Redivis
Redivis is a powerful data querying and analysis platform built specifically with researchers in mind. Redivis is constructed on top of Google Cloud's BigQuery engine, which makes working with Big Data on the multi-TB scale much faster. Data manipulation and queries that may take many hours to run on computing systems like the Yen servers, can take seconds on Redivis.
Why Redivis?
It has always been a major challenge to find a computing and storage solution for Big Data analysis that is intuitive for less technical researchers while still being powerful enough to support intensive data manipulation and queries. There are plenty of potential solutions including locally-hosted database servers and cloud-hosted services (AWS Athena, AWS Redshift, AWS RDS, Google Cloud BigQuery, etc.), but they can be very costly, time consuming to set up, cryptic to manage, unintuitive to use, or some combination of all of the above. The Redivis platform provides the best balance of all of these factors and is our default solution for hosting large datasets for researchers at the GSB.
Furthermore, Redivis has particular points of emphasis on data security and access controls, creating a safe environment for collaborative research work with all types of data.
Data Security
Unlike the Yen cluster, which is only approved for Moderate risk data, Redivis is approved for High risk data. This includes highly-sensitive data such as social security numbers and protected health information (PHI). This is possible, because Redivis has a number of protective measures built into the platform. The fact that Redivis has been approved for High risk data makes it a unique data processing platform at Stanford University and serves as a viable hosting option for researchers negotiating with data vendors for sensitive data.
Learn More
Visit our Security page to learn more about what data and information security mean at both Stanford GSB and Stanford University.
Fine-Grained Access Control
Redivis offers fine-grained access control to most facets of its platform, including at the levels of
- Organization -- Who is able to access or apply to access to datasets within an organization?
- Dataset -- Who is able to use or edit a particular dataset?
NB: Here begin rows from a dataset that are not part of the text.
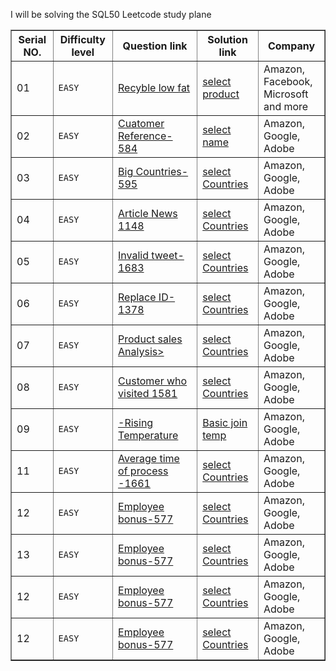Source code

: I will be solving the SQL50 Leetcode study plane


<table border="1">
  <tr>
    <th>Serial NO.</th>
    <th>Difficulty level</th>
    <th>Question link</th>
    <th>Solution link</th>
    <th>Company</th>
  </tr>
  <tr>
    <td>01</td>
    <td><code>EASY</code></td>
    <td><a href="https://leetcode.com/problems/recyclable-and-low-fat-products/?envType=study-plan-v2&envId=top-sql-50">Recyble low fat</a></td>
    <td><a href="https://github.com/taybabusra/SQL50/blob/main/Day1/select.sql">select product</a></td>
    <td>Amazon,<br>
        Facebook,<br>
        Microsoft and more</td>
  </tr>
  <tr>
    <td>02</td>
    <td><code>EASY</code></td>
    <td><a href="https://leetcode.com/problems/find-customer-referee/description/?envType=study-plan-v2&envId=top-sql-50">Cuatomer Reference-584</a></td>
    <td><a href="https://github.com/taybabusra/SQL50/blob/main/Day2/referee.sql">select name </a></td>
    <td>Amazon,<br>
       Google,<br>
       Adobe</td>
  </tr>
    <tr>
    <td>03</td>
    <td><code>EASY</code></td>
    <td><a href="https://leetcode.com/problems/big-countries/description/?envType=study-plan-v2&envId=top-sql-50">Big Countries-595</a></td>
    <td><a href="https://github.com/taybabusra/SQL50/blob/main/Day3/select_countries.sql">select Countries</a></td>
    <td>Amazon,<br>
       Google,<br>
       Adobe</td>
  </tr>
    <tr>
    <td>04</td>
    <td><code>EASY</code></td>
    <td><a href="https://leetcode.com/problems/article-views-i/description/?envType=study-plan-v2&envId=top-sql-50">Article News 1148</a></td>
    <td><a href="https://github.com/taybabusra/SQL50/blob/main/Day3/select_countries.sql">select Countries</a></td>
    <td>Amazon,<br>
       Google,<br>
       Adobe</td>
  </tr>
    </tr>
    <tr>
    <td>05</td>
    <td><code>EASY</code></td>
    <td><a href="https://leetcode.com/problems/invalid-tweets/description/?envType=study-plan-v2&envId=top-sql-50">Invalid tweet-1683</a></td>
    <td><a href="https://github.com/taybabusra/SQL50/blob/main/Day3/select_countries.sql">select Countries</a></td>
    <td>Amazon,<br>
       Google,<br>
       Adobe</td>
  </tr>
    </tr>
    <tr>
    <td>06</td>
    <td><code>EASY</code></td>
    <td><a href="https://leetcode.com/problems/replace-employee-id-with-the-unique-identifier/description/?envType=study-plan-v2&envId=top-sql-50"> Replace ID-1378</a></td>
    <td><a href="https://github.com/taybabusra/SQL50/blob/main/Day3/select_countries.sql">select Countries</a></td>
    <td>Amazon,<br>
       Google,<br>
       Adobe</td>
  </tr>
    </tr>
    <tr>
    <td>07</td>
    <td><code>EASY</code></td>
    <td><a href="https://leetcode.com/problems/product-sales-analysis-i/description/?envType=study-plan-v2&envId=top-sql-50">Product sales Analysis></td>
    <td><a href="https://github.com/taybabusra/SQL50/blob/main/Day3/select_countries.sql">select Countries</a></td>
    <td>Amazon,<br>
       Google,<br>
       Adobe</td>
  </tr>
    </tr>
    <tr>
    <td>08</td>
    <td><code>EASY</code></td>
    <td><a href="https://leetcode.com/problems/customer-who-visited-but-did-not-make-any-transactions/description/?envType=study-plan-v2&envId=top-sql-50">Customer who visited 1581</a></td>
    <td><a href="https://github.com/taybabusra/SQL50/blob/main/Day3/select_countries.sql">select Countries</a></td>
    <td>Amazon,<br>
       Google,<br>
       Adobe</td>
  </tr>
    </tr>
    <tr>
    <td>09</td>
    <td><code>EASY</code></td>
    <td><a href="https://leetcode.com/problems/rising-temperature/description/?envType=study-plan-v2&envId=top-sql-50">-Rising Temperature</a></td>
    <td><a href="https://github.com/taybabusra/SQL50/blob/main/Day9/rising%20temp.sql">Basic join temp</a></td>
    <td>Amazon,<br>
       Google,<br>
       Adobe</td>
  </tr>
    <tr>
    <td>11</td>
    <td><code>EASY</code></td>
    <td><a href="https://leetcode.com/problems/average-time-of-process-per-machine/description/?envType=study-plan-v2&envId=top-sql-50">Average time of process -1661</a></td>
    <td><a href="https://github.com/taybabusra/SQL50/blob/main/Day3/select_countries.sql">select Countries</a></td>
    <td>Amazon,<br>
       Google,<br>
       Adobe</td>
  </tr>
    </tr>
    <tr>
    <td>12</td>
    <td><code>EASY</code></td>
    <td><a href="https://leetcode.com/problems/employee-bonus/description/?envType=study-plan-v2&envId=top-sql-50">Employee bonus-577</a></td>
    <td><a href="https://github.com/taybabusra/SQL50/blob/main/Day3/select_countries.sql">select Countries</a></td>
    <td>Amazon,<br>
       Google,<br>
       Adobe</td>
  </tr> 
      <tr>
    <td>13</td>
    <td><code>EASY</code></td>
    <td><a href="https://leetcode.com/problems/employee-bonus/description/?envType=study-plan-v2&envId=top-sql-50">Employee bonus-577</a></td>
    <td><a href="https://github.com/taybabusra/SQL50/blob/main/Day3/select_countries.sql">select Countries</a></td>
    <td>Amazon,<br>
       Google,<br>
       Adobe</td>
  </tr> 
    <tr>
    <td>12</td>
    <td><code>EASY</code></td>
    <td><a href="https://leetcode.com/problems/employee-bonus/description/?envType=study-plan-v2&envId=top-sql-50">Employee bonus-577</a></td>
    <td><a href="https://github.com/taybabusra/SQL50/blob/main/Day3/select_countries.sql">select Countries</a></td>
    <td>Amazon,<br>
       Google,<br>
       Adobe</td>
  </tr> 
      <tr>
    <td>12</td>
    <td><code>EASY</code></td>
    <td><a href="https://leetcode.com/problems/employee-bonus/description/?envType=study-plan-v2&envId=top-sql-50">Employee bonus-577</a></td>
    <td><a href="https://github.com/taybabusra/SQL50/blob/main/Day3/select_countries.sql">select Countries</a></td>
    <td>Amazon,<br>
       Google,<br>
       Adobe</td>
  </tr> 
</table>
How much of a dataset can an individual member see?
- Export -- Can a subset or derivative of a dataset be exported? If so, to what environment? How much data can an individual export?
- Worfklow -- Who is able to see, copy, or edit the work done in a workflow?
These straightforward access controls make the platform flexible for both administrators and researchers alike to manage datasets and research work.
Getting Access
Access to Organization
The GSB has their own Redivis organization (StanfordGSBLibrary) within the greater Stanford Data Farm pool of organizations. To join the GSB's Redivis organization, follow the directions on this page. After you join the organization, you can start using the datasets that are already available to you.
Once you have a Redivis account, you can also join the organization hosted by Stanford Libraries (SUL), which features an array of datasets that may be of interest to GSB researchers. Note that the set of datasets in this organization is not maintained by the GSB so you should contact Research Data Services at SUL instead for support.
Access to Datasets
There are a number of datasets hosted in the StanfordGSBLibrary organization that require additional approval. You will need to apply for access to these datasets individually.
Where Do I Start?
To start, Redivis has extensive documentation about their platform, which even includes example workflows that discuss specific data pipelines and use cases.
We recommend watching the video below for a quick overview:
Learn More
Read our blog post covering key use cases and helpful tips for Redivis based on our experience with the platform and working with other users.
When Do I Use Redivis?
The Redivis platform is best used when you want to...
-
Initially explore and query datasets hosted in the StanfordGSBLibrary Redivis organization
You do not need to start by exporting entire tables within datasets or querying data via the Redivis API.
-
Subset or aggregate large datasets (multi-TB) for further processing elsewhere
Leveraging the BigQuery-backed data transforms within Redivis for this type of data processing will be faster and more efficient for you compared with using your laptop or the Yen cluster.
-
Merge small personal datasets, like Excel spreadsheets, with data hosted on Redivis
With the ability to create your own datasets within your own account and to upload your own lists, you can perform dataset merging operations within the Redivis platform and forego exporting data outside Redivis.
-
Work with High risk data
Although there are other options at Stanford for working with Big Data that is classified as high risk (Nero GCP), Redivis is fully approved and offers performant computing resources out-of-the-box that would otherwise need to be configured on your own.
Where Do I Ask for Help?
Depending on the nature of your question, there are several places that you can go for help:
- For Redivis platform-specific questions, you can join the #redivis-users Slack channel hosted for GSB researchers and ask questions there.
- For questions about access to datasets hosted on the StanfordGSBLibrary Redivis organization, email the GSB Research Data Coordination team.
- For questions about hosting your own large datasets on Redivis, email the GSB Data, Analytics, and Research Computing (DARC) team.
- For questions about the content of specific datasets hosted on the StanfordGSBLibrary Redivis organization, fill out the GSB Library Ask Us form.
Storage Costs
The DARC team is happy to perform the technical work to help GSB faculty researchers host datasets on Redivis, but there are associated storage costs on the Redivis platform that will need to be covered by the researcher.